5月の就任以来、農相として積極的にSNSで発信している小泉進次郎氏(44)だが、野党への“揶揄”が波紋を呼んでいる。
7月3日、小泉氏はXで、参院選公示日初日に各党党首が訴えた主張を報じたNHKの記事を引用し、立憲民主党・野田佳彦代表(68)の発言部分のスクリーンショットを添付した上で、こう綴った。
《農林水産予算を10倍???23兆円にするってことですよね…。やっぱり野党は無責任》
スクリーンショットに貼られた記事では、野田氏が宮崎県国富町で行った演説のなかで「物価高から、あなたを守り抜く。

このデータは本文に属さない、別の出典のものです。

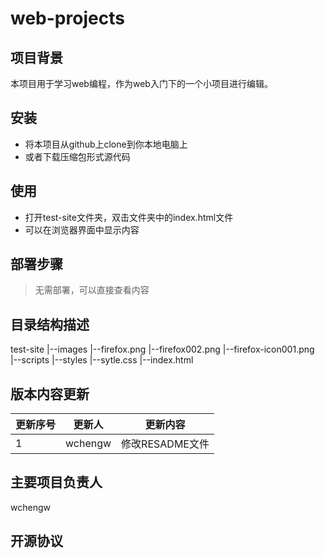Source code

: # web-projects

## 项目背景
本项目用于学习web编程，作为web入门下的一个小项目进行编辑。
## 安装
* 将本项目从github上clone到你本地电脑上
* 或者下载压缩包形式源代码


## 使用
* 打开test-site文件夹，双击文件夹中的index.html文件
* 可以在浏览器界面中显示内容

## 部署步骤
> 无需部署，可以直接查看内容

## 目录结构描述
test-site
|--images
   |--firefox.png
   |--firefox002.png
   |--firefox-icon001.png      
|--scripts
|--styles
   |--sytle.css
|--index.html

## 版本内容更新
| 更新序号 | 更新人 | 更新内容| 
| --- | --- | --- | 
| 1 | wchengw | 修改RESADME文件 | 

## 主要项目负责人
wchengw


## 开源协议


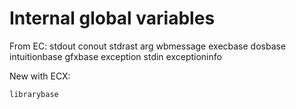 # Internal global variables
From EC:
    stdout
    conout
    stdrast
    arg
    wbmessage
    execbase
    dosbase
    intuitionbase
    gfxbase
    exception
    stdin
    exceptioninfo

New with ECX:

    librarybase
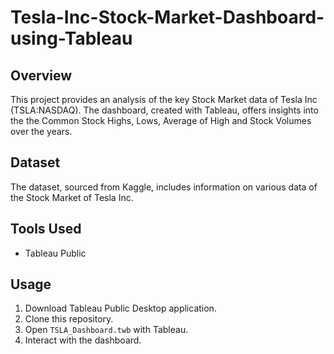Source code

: # Tesla-Inc-Stock-Market-Dashboard-using-Tableau

## Overview

This project provides an analysis of the key Stock Market data of Tesla Inc (TSLA:NASDAQ). The dashboard, created with Tableau, offers insights into the the Common Stock Highs, Lows, Average of High and Stock Volumes over the years.

## Dataset

The dataset, sourced from Kaggle, includes information on various data of the Stock Market of Tesla Inc. 

## Tools Used

- Tableau Public

## Usage

1. Download Tableau Public Desktop application.
2. Clone this repository.
3. Open `TSLA_Dashboard.twb` with Tableau.
4. Interact with the dashboard.
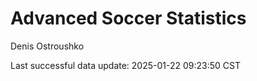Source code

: # Advanced Soccer Statistics
Denis Ostroushko

<!-- gfm -->

Last successful data update: 2025-01-22 09:23:50 CST
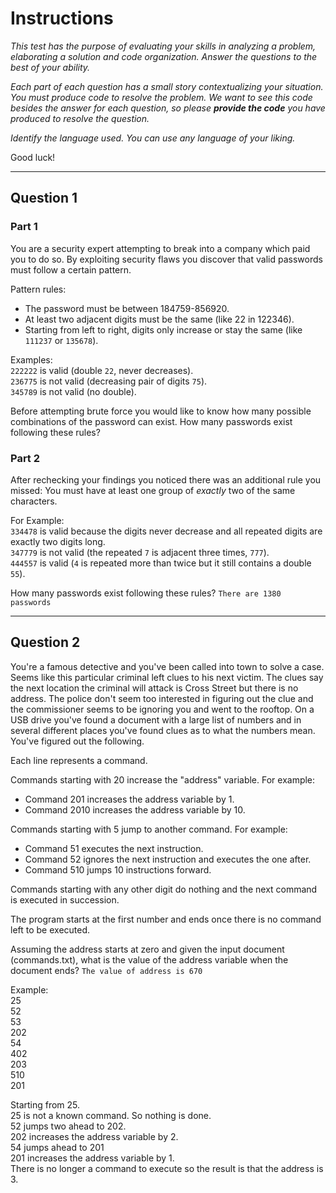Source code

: # Instructions

_This test has the purpose of evaluating your skills in analyzing a problem, elaborating a solution and code organization. Answer the questions to the best of your ability._

_Each part of each question has a small story contextualizing your situation. You must produce code to resolve the problem. We want to see this code besides the answer for each question, so please **provide the code** you have produced to resolve the question._

_Identify the language used. You can use any language of your liking._

Good luck!

---

## Question 1
### Part 1

You are a security expert attempting to break into a company which paid you to do so. By exploiting security flaws you discover that valid passwords must follow a certain pattern.

Pattern rules:
- The password must be between 184759-856920.
- At least two adjacent digits must be the same (like 22 in 122346).
- Starting from left to right, digits only increase or stay the same (like `111237` or `135678`). 

Examples:  
`222222` is valid (double `22`, never decreases).  
`236775` is not valid (decreasing pair of digits `75`).  
`345789` is not valid (no double).  

Before attempting brute force you would like to know how many possible combinations of the password can exist. How many passwords exist following these rules?

### Part 2

After rechecking your findings you noticed there was an additional rule you missed: You must have at least one group of *exactly* two of the same characters.

For Example:  
`334478` is valid because the digits never decrease and all repeated digits are exactly two digits long.  
`347779` is not valid (the repeated `7` is adjacent three times, `777`).  
`444557` is valid (`4` is repeated more than twice but it still contains a double `55`).  

How many passwords exist following these rules?
`There are 1380 passwords`

---

## Question 2

You're a famous detective and you've been called into town to solve a case. Seems like this particular criminal left clues to his next victim. The clues say the next location the criminal will attack is Cross Street but there is no address. The police don't seem too interested in figuring out the clue and the commissioner seems to be ignoring you and went to the rooftop. On a USB drive you've found a document with a large list of numbers and in several different places you've found clues as to what the numbers mean. You've figured out the following.

Each line represents a command.

Commands starting with 20 increase the "address" variable. For example:
- Command 201 increases the address variable by 1.
- Command 2010 increases the address variable by 10.

Commands starting with 5 jump to another command. For example:
- Command 51 executes the next instruction.
- Command 52 ignores the next instruction and executes the one after.
- Command 510 jumps 10 instructions forward.

Commands starting with any other digit do nothing and the next command is executed in succession.

The program starts at the first number and ends once there is no command left to be executed.

Assuming the address starts at zero and given the input document (commands.txt), what is the value of the address variable when the document ends? `The value of address is 670`

Example:  
25  
52  
53  
202  
54  
402  
203  
510  
201  

Starting from 25.  
25 is not a known command. So nothing is done.  
52 jumps two ahead to 202.  
202 increases the address variable by 2.  
54 jumps ahead to 201  
201 increases the address variable by 1.  
There is no longer a command to execute so the result is that the address is 3.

最も大きな要因となっているのはコメの値上がりだ。コメ離れも心配だが、作っている人たちが離農をするような状況になったら日本の食料安全保障を確保することはできない。もっと農業人口が増えるようにするための予算を10倍にしたい。食料品にかかる消費税は8%から0%にしようと思う。財源はしっかりと提示しており責任ある減税を果たしていきたい」と発言したことが要約として紹介されていた。
’25年度の農林水産関係予算は2兆2706億円、四捨五入すれば2.3兆円となり、単純に10倍すれば、確かに23兆円だがーー。

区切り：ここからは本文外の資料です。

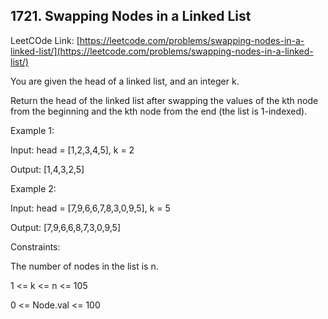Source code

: ## 1721. Swapping Nodes in a Linked List


LeetCOde Link: [https://leetcode.com/problems/swapping-nodes-in-a-linked-list/](https://leetcode.com/problems/swapping-nodes-in-a-linked-list/)

You are given the head of a linked list, and an integer k.

Return the head of the linked list after swapping the values of the kth node from the beginning and the kth node from the end (the list is 1-indexed).

 

Example 1:


Input: head = [1,2,3,4,5], k = 2

Output: [1,4,3,2,5]

Example 2:

Input: head = [7,9,6,6,7,8,3,0,9,5], k = 5

Output: [7,9,6,6,8,7,3,0,9,5]
 

Constraints:

The number of nodes in the list is n.

1 <= k <= n <= 105

0 <= Node.val <= 100
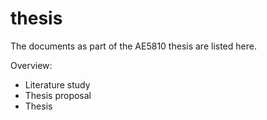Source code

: # thesis
The documents as part of the AE5810 thesis are listed here.

Overview:
- Literature study
- Thesis proposal
- Thesis
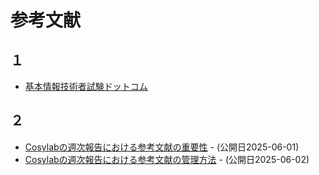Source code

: # 参考文献

## １

- [基本情報技術者試験ドットコム](https://www.fe-siken.com)

## ２

- [Cosylabの週次報告における参考文献の重要性](https://example.com/cosylab/weekly-report/importance-of-references) - (公開日2025-06-01)
- [Cosylabの週次報告における参考文献の管理方法](https://example.com/cosylab/weekly-report/reference-management) - (公開日2025-06-02)
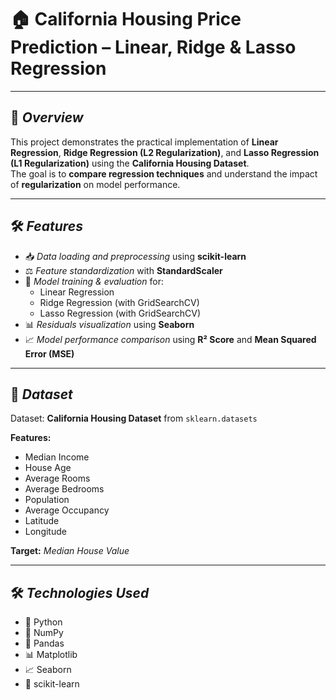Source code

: # 🏠 California Housing Price Prediction – Linear, Ridge & Lasso Regression
 
---

## 📌 *Overview*
This project demonstrates the practical implementation of **Linear Regression**, **Ridge Regression (L2 Regularization)**, and **Lasso Regression (L1 Regularization)** using the **California Housing Dataset**.  
The goal is to **compare regression techniques** and understand the impact of **regularization** on model performance.  

---

## 🛠 *Features*
- 📥 *Data loading and preprocessing* using **scikit-learn**  
- ⚖️ *Feature standardization* with **StandardScaler**  
- 🧠 *Model training & evaluation* for:  
  - Linear Regression  
  - Ridge Regression (with GridSearchCV)  
  - Lasso Regression (with GridSearchCV)  
- 📊 *Residuals visualization* using **Seaborn**  
- 📈 *Model performance comparison* using **R² Score** and **Mean Squared Error (MSE)**  

---

## 📂 *Dataset*
Dataset: **California Housing Dataset** from `sklearn.datasets`  

**Features:**  
- Median Income  
- House Age  
- Average Rooms  
- Average Bedrooms  
- Population  
- Average Occupancy  
- Latitude  
- Longitude  

**Target:** *Median House Value*  

---

## 🛠️ *Technologies Used*
- 🐍 Python  
- 🔢 NumPy  
- 🐼 Pandas  
- 📊 Matplotlib  
- 📈 Seaborn  
- 🤖 scikit-learn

小泉氏がスクリーンショットで紹介した記事のなかで野田氏は「”もっと農業人口が増えるようにするために”予算を10倍にしたい」と発言しており、農林水産予算全体ではなく、就農対策のための予算としての発言であることがわかる。
同記事のなかで紹介されていた、演説の原文でも野田氏は「新規就農にもっと力を入れて、もっと農業人口が増えるように、われわれは予算を10倍にしたいと思っています」と発言しており、新規就農対策のための予算についてであり、農林水産予算全体について発言しているわけではないことがうかがえる。

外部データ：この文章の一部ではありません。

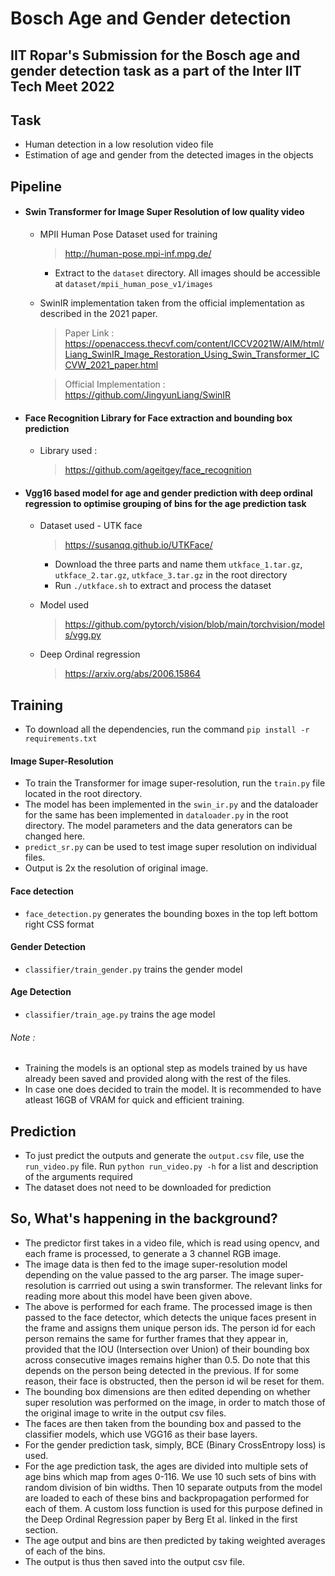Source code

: # Bosch Age and Gender detection

## IIT Ropar's Submission for the Bosch age and gender detection task as a part of the Inter IIT Tech Meet 2022


## Task

- Human detection in a low resolution video file
- Estimation of age and gender from the detected images in the objects

## Pipeline

- ####  Swin Transformer for Image Super Resolution of low quality video
    - MPII Human Pose Dataset used for training 
        > http://human-pose.mpi-inf.mpg.de/   
      - Extract to the `dataset` directory. All images should be accessible at `dataset/mpii_human_pose_v1/images`

    - SwinIR implementation taken from the official implementation as described in the 2021 paper.
         > Paper Link : 
          https://openaccess.thecvf.com/content/ICCV2021W/AIM/html/Liang_SwinIR_Image_Restoration_Using_Swin_Transformer_ICCVW_2021_paper.html

         > Official Implementation : https://github.com/JingyunLiang/SwinIR

- ####  Face Recognition Library for Face extraction and bounding box prediction
    - Library used :
        >https://github.com/ageitgey/face_recognition

- ####  Vgg16 based model for age and gender prediction with deep ordinal regression to optimise grouping of bins for the age prediction task
    - Dataset used - UTK face
       > https://susanqq.github.io/UTKFace/
       - Download the three parts and name them `utkface_1.tar.gz`, `utkface_2.tar.gz`, `utkface_3.tar.gz` in the root directory
       - Run `./utkface.sh` to extract and process the dataset
    - Model used  
      >https://github.com/pytorch/vision/blob/main/torchvision/models/vgg.py 

    - Deep Ordinal regression 
      >https://arxiv.org/abs/2006.15864

## Training

- To download all the dependencies, run the command `pip install -r requirements.txt`
#### Image Super-Resolution
- To train the Transformer for image super-resolution, run the `train.py` file located in the root directory. 
- The model has been implemented in the `swin_ir.py` and the dataloader for the same has been implemented in `dataloader.py` in the root directory. The model parameters and the data generators can be changed here.
- `predict_sr.py` can be used to test image super resolution on individual files.
- Output is 2x the resolution of original image.

#### Face detection
- `face_detection.py` generates the bounding boxes in the top left bottom right CSS format

#### Gender Detection
- `classifier/train_gender.py` trains the gender model

#### Age Detection
- `classifier/train_age.py` trains the age model

###### Note :
- Training the models is an optional step as models trained by us have already been saved and provided along with the rest of the files. 
- In case one does decided to train the model. It is recommended to have atleast 16GB of VRAM for quick and efficient training.

## Prediction
- To just predict the outputs and generate the `output.csv` file, use the `run_video.py` file. Run `python run_video.py -h` for a list
  and description of the arguments required
- The dataset does not need to be downloaded for prediction

## So, What's happening in the background?

- The predictor first takes in a video file, which is read using opencv, and each frame is processed, to generate a 3 channel RGB image.
- The image data is then fed to the image super-resolution model depending on the value passed to the arg parser. The image super-resolution is carrried out using a swin transformer. The relevant links for reading more about this model have been given above.
- The above is performed for each frame. The processed image is then passed to the face detector, which detects the unique faces present in the frame and assigns them unique person ids. The person id for each person remains the same for further frames that they appear in, provided that the IOU (Intersection over Union) of their bounding box across consecutive images remains higher than 0.5. Do note that this depends on the person being detected in the previous. If for some reason, their face is obstructed, then the person id wil be reset for them.
- The bounding box dimensions are then edited depending on whether super resolution was performed on the image, in order to match those of the original image to write in the output csv files.
- The faces are then taken from the bounding box and passed to the classifier models, which use VGG16 as their base layers.
- For the gender prediction task, simply, BCE (Binary CrossEntropy loss) is used.
- For the age prediction task, the ages are divided into multiple sets of age bins which map from ages 0-116. We use 10 such sets of bins with random division of bin widths. Then 10 separate outputs from the model are loaded to each of these bins and backpropagation performed for each of them. A custom loss function is used for this purpose defined in the Deep Ordinal Regression paper by Berg Et al. linked in the first section.
- The age output and bins are then predicted by taking weighted averages of each of the bins.
- The output is thus then saved into the output csv file.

23兆円といえば、’25年の一般会計の総額が約115兆円で、その5分の1程度に相当する。
小泉氏のXでの指摘だけを見れば、野田氏が農林水産予算を23兆円にすると訴えているように見えるが、実際の発言を見ればニュアンスが異なることは一目瞭然だ。
《23兆にするわけないじゃない、小泉さんそれわかってるでしょ? 大臣がこんな浅はかにミスリードを誘うなんて、それこそ有権者を馬鹿にしてる》
《完全な誤読です。大臣が無責任な行為をされては困ります。誹謗中傷なのできちんと野田代表に謝罪して下さいね》
《意図的な誤読なら邪悪(かつ例によって薄っぺらい)。意図的でないのなら大人なのに読解力なさすぎなので義務教育レベルの国語から学び直すべき》
そこで、小泉進次郎事務所に、問題の投稿について《訂正や削除の予定はあるか》と質問したところ、こう回答。
《野田佳彦代表は以下のように「10倍」と触れた後に、農林水産予算全体の話につなげています。予算については、少なすぎると自民党を批判していますが、本予算が近年で最低なのは野田佳彦首相による予算編成で2.1兆円がファクトです。
仮に、新規就農予算を10倍という意味だとしたら財源も示していないので実現可能性は不明です》
そして、参考として野田氏の発言をこう紹介。
《かつて農業者の戸別所得補償制度を、われわれが政権を預かっているときに実現をしたことがありました。これを評価する人はあちこちにいらっしゃいますね。もう1回復活してくれと。私どもは今回、それを単に復活するのではなくて、むしろバージョンアップして、食料確保と農地維持のための直接支払い制度を導入することを決断させていただきました。
例えば農地、田んぼの場合だったら10アールあたり2万3000円。畑だったら10アールあたり1万5000円、そしてさらには中山間地やあるいは多面的な機能を持っているようなところには加算をしていく。こうした、いわゆる略称で「食農支払制度」というものを導入しようと思っています。どんな状況でも農地が維持されて、そして農地が維持されることによって農業者も減らない。そこがまず農政改革の、抜本改革の基本じゃありませんか、皆さん。ぜひそれを作らせていただきたいと思うんです。》
しかし、自ら指摘した《23兆円にするってことですよね…》については特に言及することはなく、野田氏の首相時代の同予算が近年で最低だったと説明するにとどまった。
野田氏への指摘に対しての“説明責任”についてはどう考えているのだろうか――。